*Work request*
Of all the entries below, retype only the lines from the one with "One key difference" through the one with "## High Severity", exactly as they appear.

*Raw data*
++++++++++++++++++++

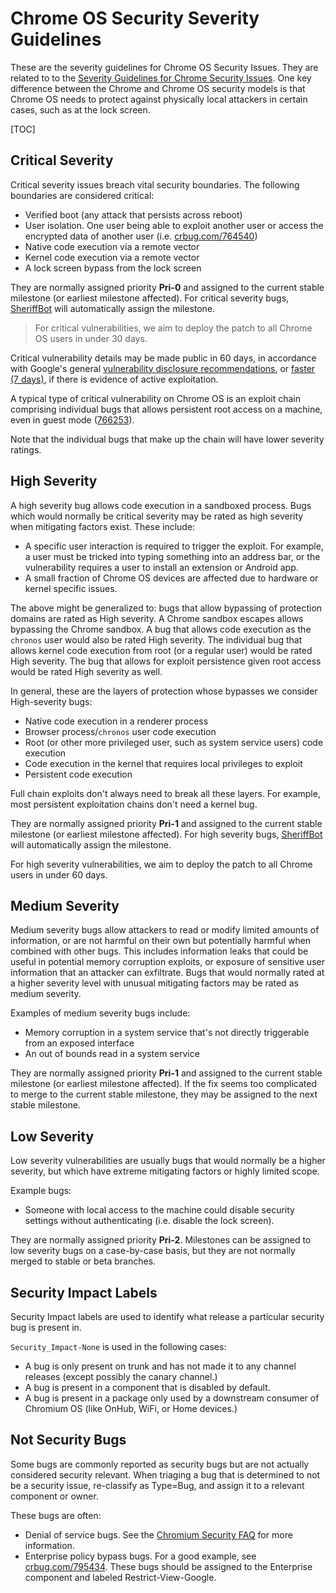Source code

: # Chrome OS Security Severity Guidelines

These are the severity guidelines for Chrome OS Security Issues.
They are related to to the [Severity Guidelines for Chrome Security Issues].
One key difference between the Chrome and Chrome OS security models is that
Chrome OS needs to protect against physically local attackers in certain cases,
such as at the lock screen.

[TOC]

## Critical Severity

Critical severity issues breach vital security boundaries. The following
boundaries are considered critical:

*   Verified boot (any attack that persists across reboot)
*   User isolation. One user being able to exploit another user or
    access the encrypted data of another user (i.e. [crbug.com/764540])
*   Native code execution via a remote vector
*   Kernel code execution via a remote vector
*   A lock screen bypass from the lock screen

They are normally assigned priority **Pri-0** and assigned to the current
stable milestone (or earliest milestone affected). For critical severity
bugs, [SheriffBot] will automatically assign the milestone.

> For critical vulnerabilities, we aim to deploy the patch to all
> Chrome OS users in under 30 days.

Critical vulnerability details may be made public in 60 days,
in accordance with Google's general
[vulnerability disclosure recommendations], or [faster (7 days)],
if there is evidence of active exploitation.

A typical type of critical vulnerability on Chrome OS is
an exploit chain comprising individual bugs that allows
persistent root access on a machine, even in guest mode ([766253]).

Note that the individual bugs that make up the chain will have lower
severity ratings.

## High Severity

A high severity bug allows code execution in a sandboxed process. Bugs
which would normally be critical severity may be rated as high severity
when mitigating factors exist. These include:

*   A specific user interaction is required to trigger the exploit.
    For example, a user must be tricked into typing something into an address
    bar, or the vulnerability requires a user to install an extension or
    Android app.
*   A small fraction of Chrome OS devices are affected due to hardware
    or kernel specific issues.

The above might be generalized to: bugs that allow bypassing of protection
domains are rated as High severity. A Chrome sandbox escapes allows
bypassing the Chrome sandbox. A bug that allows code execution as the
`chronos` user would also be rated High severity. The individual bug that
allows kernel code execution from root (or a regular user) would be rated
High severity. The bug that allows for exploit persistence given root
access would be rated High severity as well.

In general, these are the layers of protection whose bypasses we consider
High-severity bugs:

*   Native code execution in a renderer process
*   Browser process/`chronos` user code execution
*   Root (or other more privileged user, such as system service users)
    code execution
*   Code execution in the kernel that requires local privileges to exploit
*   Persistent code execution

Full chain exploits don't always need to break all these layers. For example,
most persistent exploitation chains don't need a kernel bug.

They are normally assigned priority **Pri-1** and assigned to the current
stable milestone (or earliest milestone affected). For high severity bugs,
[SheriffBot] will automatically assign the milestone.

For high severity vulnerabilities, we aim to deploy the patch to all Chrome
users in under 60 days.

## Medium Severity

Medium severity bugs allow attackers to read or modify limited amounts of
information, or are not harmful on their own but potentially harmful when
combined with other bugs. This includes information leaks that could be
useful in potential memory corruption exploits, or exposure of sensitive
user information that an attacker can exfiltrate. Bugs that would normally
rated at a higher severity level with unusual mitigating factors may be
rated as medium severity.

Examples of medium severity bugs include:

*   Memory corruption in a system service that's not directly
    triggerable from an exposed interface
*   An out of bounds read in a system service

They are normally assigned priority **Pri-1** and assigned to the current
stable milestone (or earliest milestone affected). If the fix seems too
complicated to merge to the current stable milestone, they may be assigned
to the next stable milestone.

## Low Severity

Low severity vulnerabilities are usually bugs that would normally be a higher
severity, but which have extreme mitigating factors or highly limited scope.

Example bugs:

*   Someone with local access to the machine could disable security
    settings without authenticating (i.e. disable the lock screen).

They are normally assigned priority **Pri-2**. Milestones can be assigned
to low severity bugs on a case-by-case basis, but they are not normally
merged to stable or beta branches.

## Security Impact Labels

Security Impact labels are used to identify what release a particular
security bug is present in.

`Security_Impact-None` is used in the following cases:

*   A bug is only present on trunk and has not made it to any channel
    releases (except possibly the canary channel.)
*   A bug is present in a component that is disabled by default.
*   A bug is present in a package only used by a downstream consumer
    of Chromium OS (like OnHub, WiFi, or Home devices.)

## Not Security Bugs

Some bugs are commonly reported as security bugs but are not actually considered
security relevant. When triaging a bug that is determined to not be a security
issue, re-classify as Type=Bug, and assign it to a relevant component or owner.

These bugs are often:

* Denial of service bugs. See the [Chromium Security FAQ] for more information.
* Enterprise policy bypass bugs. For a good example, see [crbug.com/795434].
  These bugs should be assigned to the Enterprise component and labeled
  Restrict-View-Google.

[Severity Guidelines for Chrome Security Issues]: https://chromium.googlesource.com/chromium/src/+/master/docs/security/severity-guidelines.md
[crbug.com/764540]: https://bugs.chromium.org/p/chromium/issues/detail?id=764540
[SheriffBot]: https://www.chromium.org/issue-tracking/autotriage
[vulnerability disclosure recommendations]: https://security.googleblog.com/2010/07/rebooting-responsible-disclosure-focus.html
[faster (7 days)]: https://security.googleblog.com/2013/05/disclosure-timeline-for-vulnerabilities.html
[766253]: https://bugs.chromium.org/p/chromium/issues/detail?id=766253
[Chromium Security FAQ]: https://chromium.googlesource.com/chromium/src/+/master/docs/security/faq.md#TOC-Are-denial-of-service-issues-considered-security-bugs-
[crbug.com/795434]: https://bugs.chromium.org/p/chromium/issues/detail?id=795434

++++++++++++++++++++

*Finished exercise*
One key difference between the Chrome and Chrome OS security models is that
Chrome OS needs to protect against physically local attackers in certain cases,
such as at the lock screen.

[TOC]

## Critical Severity

Critical severity issues breach vital security boundaries. The following
boundaries are considered critical:

*   Verified boot (any attack that persists across reboot)
*   User isolation. One user being able to exploit another user or
    access the encrypted data of another user (i.e. [crbug.com/764540])
*   Native code execution via a remote vector
*   Kernel code execution via a remote vector
*   A lock screen bypass from the lock screen

They are normally assigned priority **Pri-0** and assigned to the current
stable milestone (or earliest milestone affected). For critical severity
bugs, [SheriffBot] will automatically assign the milestone.

> For critical vulnerabilities, we aim to deploy the patch to all
> Chrome OS users in under 30 days.

Critical vulnerability details may be made public in 60 days,
in accordance with Google's general
[vulnerability disclosure recommendations], or [faster (7 days)],
if there is evidence of active exploitation.

A typical type of critical vulnerability on Chrome OS is
an exploit chain comprising individual bugs that allows
persistent root access on a machine, even in guest mode ([766253]).

Note that the individual bugs that make up the chain will have lower
severity ratings.

## High Severity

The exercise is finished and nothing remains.